Top of Data supplied

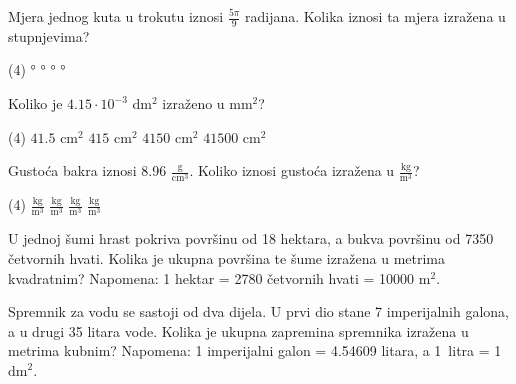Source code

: \begin{zadatak}
	Mjera jednog kuta u trokutu iznosi $\displaystyle \frac{5\pi}{9}$ radijana.
	Kolika iznosi ta mjera izražena u stupnjevima?
    \begin{tasks}(4)
		°
		°
		°
		°
	\end{tasks}
\end{zadatak}

\pagebreak

\begin{zadatak}
	Koliko je $4.15 \cdot 10^{-3}$ dm$^2$ izraženo u mm$^2$?
    \begin{tasks}(4)
		\task $41.5$ cm$^2$
		\task $415$ cm$^2$
		\task $4150$ cm$^2$
		\task $41500$ cm$^2$
	\end{tasks}
\end{zadatak}

\begin{zadatak}
	Gustoća bakra iznosi 8.96 $\displaystyle \frac{\text{g}}{\text{cm}^3}$.
	Koliko iznosi gustoća izražena u $\displaystyle \frac{\text{kg}}{\text{m}^3}$?
    \begin{tasks}(4)
		 $\displaystyle \frac{\text{kg}}{\text{m}^3}$
		 $\displaystyle \frac{\text{kg}}{\text{m}^3}$
		 $\displaystyle \frac{\text{kg}}{\text{m}^3}$
		 $\displaystyle \frac{\text{kg}}{\text{m}^3}$
	\end{tasks}
\end{zadatak}

\begin{zadatak}
	U jednoj šumi hrast pokriva površinu od 18 hektara, a bukva površinu od 7350 četvornih hvati.
	Kolika je ukupna površina te šume izražena u metrima kvadratnim?
	Napomena: 1 hektar = 2780 četvornih hvati = 10000 $\text{m}^2$.
\end{zadatak}

\begin{zadatak}
	Spremnik za vodu se sastoji od dva dijela.
	U prvi dio stane 7 imperijalnih galona, a u  drugi 35 litara vode.
	Kolika je ukupna zapremina spremnika izražena u metrima kubnim?
	Napomena: 1 imperijalni galon = 4.54609 litara, a 1~litra = 1~$\text{dm}^2$.
\end{zadatak}

\newpage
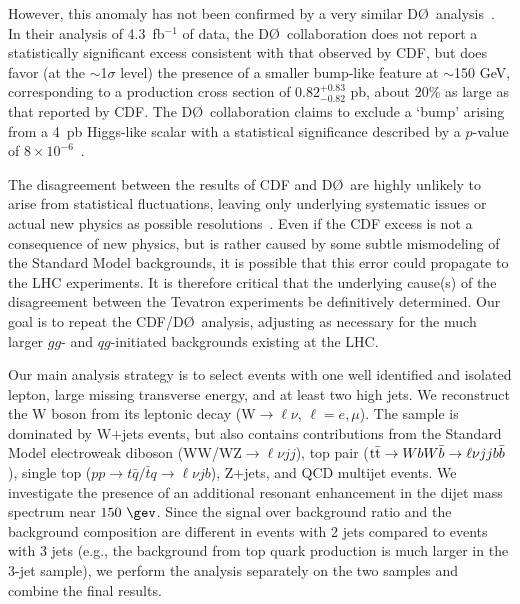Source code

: \par
However, this anomaly has not been confirmed
by a very similar D\O\ analysis~\cite{d0_paper}.
In their analysis of 4.3~fb$^{-1}$ of data, the D\O\ collaboration 
does not report a statistically significant excess consistent with 
that observed by CDF, but does favor (at the $\sim$1$\sigma$ level) 
the presence of a smaller bump-like feature at $\sim$150 GeV, 
corresponding to a production cross section of 
$0.82^{+0.83}_{-0.82}$ pb, about 20\% as large as that reported 
by CDF. The D\O\ collaboration claims to exclude a `bump' arising 
from a 4~pb Higgs-like scalar with a statistical significance 
described by a $p$-value of $8\times 10^{-6}$~\cite{d0_paper}. 

The disagreement between the 
results of CDF and D\O\ are highly unlikely to arise from 
statistical fluctuations, leaving only underlying systematic 
issues or actual new physics as possible 
resolutions~\cite{BuckleyHooperMartin}. Even if 
the CDF excess is not a consequence of new physics, but is rather 
caused by some subtle mismodeling of the Standard Model backgrounds, 
it is possible that this error could propagate to the LHC experiments. 
It is therefore critical that the underlying cause(s) of the 
disagreement between the Tevatron experiments be definitively 
determined. 
Our goal is to repeat the CDF/D\O\ analysis, adjusting as necessary
for the much larger $gg$- and $qg$-initiated backgrounds existing
at the LHC.



\par
Our main analysis strategy is to select events with one well 
identified and isolated lepton, 
large missing transverse energy, and at least two high \pt jets.
We reconstruct the W boson from its leptonic decay 
(W$\to\ell\nu$, $\ell=e,\mu$).
The sample is dominated by W+jets events, but also contains 
contributions from the Standard Model electroweak diboson 
(WW/WZ$\to\ell\nu{}jj$), top pair ($\mathrm{t}\bar{\mathrm{t}}\to WbW\bar{b}\to\ell\nu jjb\bar{b}$), 
single top ($pp\to t\bar{q}/\bar{t}q\to\ell\nu jb$), Z+jets, 
and QCD multijet events. 
We investigate the presence of an additional resonant enhancement 
in the dijet mass spectrum near $150~\gev$. 
Since the signal over background ratio and the background 
composition are different in events with 2 jets compared to 
events with 3 jets (e.g., the background from top quark production is much 
larger in the 3-jet sample), we  perform the analysis 
separately on the two samples and combine the final results.



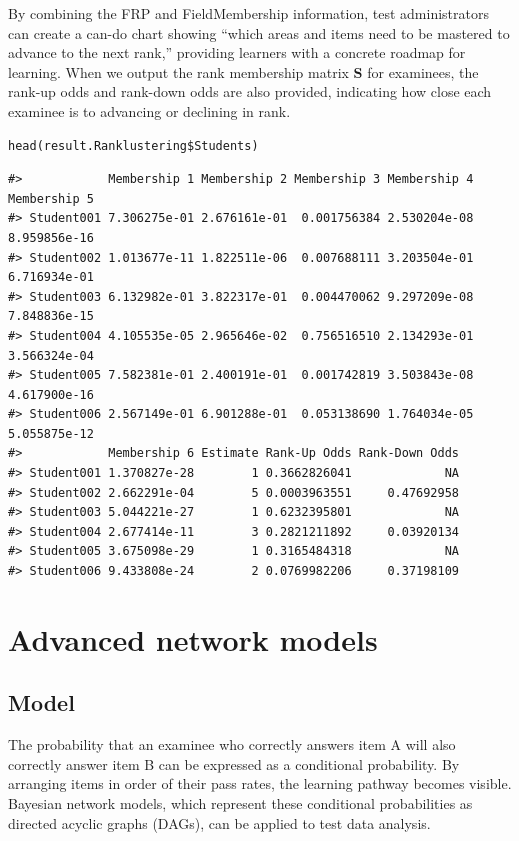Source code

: By combining the FRP and FieldMembership information, test administrators can create a can-do chart showing ``which areas and items need to be mastered to advance to the next rank,'' providing learners with a concrete roadmap for learning. When we output the rank membership matrix \(\mathbf{S}\) for examinees, the rank-up odds and rank-down odds are also provided, indicating how close each examinee is to advancing or declining in rank.

\begin{verbatim}
head(result.Ranklustering$Students)
\end{verbatim}

\begin{verbatim}
#>            Membership 1 Membership 2 Membership 3 Membership 4 Membership 5
#> Student001 7.306275e-01 2.676161e-01  0.001756384 2.530204e-08 8.959856e-16
#> Student002 1.013677e-11 1.822511e-06  0.007688111 3.203504e-01 6.716934e-01
#> Student003 6.132982e-01 3.822317e-01  0.004470062 9.297209e-08 7.848836e-15
#> Student004 4.105535e-05 2.965646e-02  0.756516510 2.134293e-01 3.566324e-04
#> Student005 7.582381e-01 2.400191e-01  0.001742819 3.503843e-08 4.617900e-16
#> Student006 2.567149e-01 6.901288e-01  0.053138690 1.764034e-05 5.055875e-12
#>            Membership 6 Estimate Rank-Up Odds Rank-Down Odds
#> Student001 1.370827e-28        1 0.3662826041             NA
#> Student002 2.662291e-04        5 0.0003963551     0.47692958
#> Student003 5.044221e-27        1 0.6232395801             NA
#> Student004 2.677414e-11        3 0.2821211892     0.03920134
#> Student005 3.675098e-29        1 0.3165484318             NA
#> Student006 9.433808e-24        2 0.0769982206     0.37198109
\end{verbatim}

\section{Advanced network models}\label{advanced-network-models}

\subsection{Model}\label{model-2}

The probability that an examinee who correctly answers item A will also correctly answer item B can be expressed as a conditional probability. By arranging items in order of their pass rates, the learning pathway becomes visible. Bayesian network models, which represent these conditional probabilities as directed acyclic graphs (DAGs), can be applied to test data analysis.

Bottom of Data supplied

## Work request:
Each record is to be restated word for word; no picture goes in.

## Exercise answer:
Source code

: \begin{zadatak}
	Mjera jednog kuta u trokutu iznosi $\displaystyle \frac{5\pi}{9}$ radijana.
	Kolika iznosi ta mjera izražena u stupnjevima?
    \begin{tasks}(4)
		°
		°
		°
		°
	\end{tasks}
\end{zadatak}

\pagebreak

\begin{zadatak}
	Koliko je $4.15 \cdot 10^{-3}$ dm$^2$ izraženo u mm$^2$?
    \begin{tasks}(4)
		\task $41.5$ cm$^2$
		\task $415$ cm$^2$
		\task $4150$ cm$^2$
		\task $41500$ cm$^2$
	\end{tasks}
\end{zadatak}

\begin{zadatak}
	Gustoća bakra iznosi 8.96 $\displaystyle \frac{\text{g}}{\text{cm}^3}$.
	Koliko iznosi gustoća izražena u $\displaystyle \frac{\text{kg}}{\text{m}^3}$?
    \begin{tasks}(4)
		 $\displaystyle \frac{\text{kg}}{\text{m}^3}$
		 $\displaystyle \frac{\text{kg}}{\text{m}^3}$
		 $\displaystyle \frac{\text{kg}}{\text{m}^3}$
		 $\displaystyle \frac{\text{kg}}{\text{m}^3}$
	\end{tasks}
\end{zadatak}

\begin{zadatak}
	U jednoj šumi hrast pokriva površinu od 18 hektara, a bukva površinu od 7350 četvornih hvati.
	Kolika je ukupna površina te šume izražena u metrima kvadratnim?
	Napomena: 1 hektar = 2780 četvornih hvati = 10000 $\text{m}^2$.
\end{zadatak}

\begin{zadatak}
	Spremnik za vodu se sastoji od dva dijela.
	U prvi dio stane 7 imperijalnih galona, a u  drugi 35 litara vode.
	Kolika je ukupna zapremina spremnika izražena u metrima kubnim?
	Napomena: 1 imperijalni galon = 4.54609 litara, a 1~litra = 1~$\text{dm}^2$.
\end{zadatak}

\newpage
Source code

: \par
However, this anomaly has not been confirmed
by a very similar D\O\ analysis~\cite{d0_paper}.
In their analysis of 4.3~fb$^{-1}$ of data, the D\O\ collaboration 
does not report a statistically significant excess consistent with 
that observed by CDF, but does favor (at the $\sim$1$\sigma$ level) 
the presence of a smaller bump-like feature at $\sim$150 GeV, 
corresponding to a production cross section of 
$0.82^{+0.83}_{-0.82}$ pb, about 20\% as large as that reported 
by CDF. The D\O\ collaboration claims to exclude a `bump' arising 
from a 4~pb Higgs-like scalar with a statistical significance 
described by a $p$-value of $8\times 10^{-6}$~\cite{d0_paper}. 

The disagreement between the 
results of CDF and D\O\ are highly unlikely to arise from 
statistical fluctuations, leaving only underlying systematic 
issues or actual new physics as possible 
resolutions~\cite{BuckleyHooperMartin}. Even if 
the CDF excess is not a consequence of new physics, but is rather 
caused by some subtle mismodeling of the Standard Model backgrounds, 
it is possible that this error could propagate to the LHC experiments. 
It is therefore critical that the underlying cause(s) of the 
disagreement between the Tevatron experiments be definitively 
determined. 
Our goal is to repeat the CDF/D\O\ analysis, adjusting as necessary
for the much larger $gg$- and $qg$-initiated backgrounds existing
at the LHC.



\par
Our main analysis strategy is to select events with one well 
identified and isolated lepton, 
large missing transverse energy, and at least two high \pt jets.
We reconstruct the W boson from its leptonic decay 
(W$\to\ell\nu$, $\ell=e,\mu$).
The sample is dominated by W+jets events, but also contains 
contributions from the Standard Model electroweak diboson 
(WW/WZ$\to\ell\nu{}jj$), top pair ($\mathrm{t}\bar{\mathrm{t}}\to WbW\bar{b}\to\ell\nu jjb\bar{b}$), 
single top ($pp\to t\bar{q}/\bar{t}q\to\ell\nu jb$), Z+jets, 
and QCD multijet events. 
We investigate the presence of an additional resonant enhancement 
in the dijet mass spectrum near $150~\gev$. 
Since the signal over background ratio and the background 
composition are different in events with 2 jets compared to 
events with 3 jets (e.g., the background from top quark production is much 
larger in the 3-jet sample), we  perform the analysis 
separately on the two samples and combine the final results.



Source code

: By combining the FRP and FieldMembership information, test administrators can create a can-do chart showing ``which areas and items need to be mastered to advance to the next rank,'' providing learners with a concrete roadmap for learning. When we output the rank membership matrix \(\mathbf{S}\) for examinees, the rank-up odds and rank-down odds are also provided, indicating how close each examinee is to advancing or declining in rank.

\begin{verbatim}
head(result.Ranklustering$Students)
\end{verbatim}

\begin{verbatim}
#>            Membership 1 Membership 2 Membership 3 Membership 4 Membership 5
#> Student001 7.306275e-01 2.676161e-01  0.001756384 2.530204e-08 8.959856e-16
#> Student002 1.013677e-11 1.822511e-06  0.007688111 3.203504e-01 6.716934e-01
#> Student003 6.132982e-01 3.822317e-01  0.004470062 9.297209e-08 7.848836e-15
#> Student004 4.105535e-05 2.965646e-02  0.756516510 2.134293e-01 3.566324e-04
#> Student005 7.582381e-01 2.400191e-01  0.001742819 3.503843e-08 4.617900e-16
#> Student006 2.567149e-01 6.901288e-01  0.053138690 1.764034e-05 5.055875e-12
#>            Membership 6 Estimate Rank-Up Odds Rank-Down Odds
#> Student001 1.370827e-28        1 0.3662826041             NA
#> Student002 2.662291e-04        5 0.0003963551     0.47692958
#> Student003 5.044221e-27        1 0.6232395801             NA
#> Student004 2.677414e-11        3 0.2821211892     0.03920134
#> Student005 3.675098e-29        1 0.3165484318             NA
#> Student006 9.433808e-24        2 0.0769982206     0.37198109
\end{verbatim}

\section{Advanced network models}\label{advanced-network-models}

\subsection{Model}\label{model-2}

The probability that an examinee who correctly answers item A will also correctly answer item B can be expressed as a conditional probability. By arranging items in order of their pass rates, the learning pathway becomes visible. Bayesian network models, which represent these conditional probabilities as directed acyclic graphs (DAGs), can be applied to test data analysis.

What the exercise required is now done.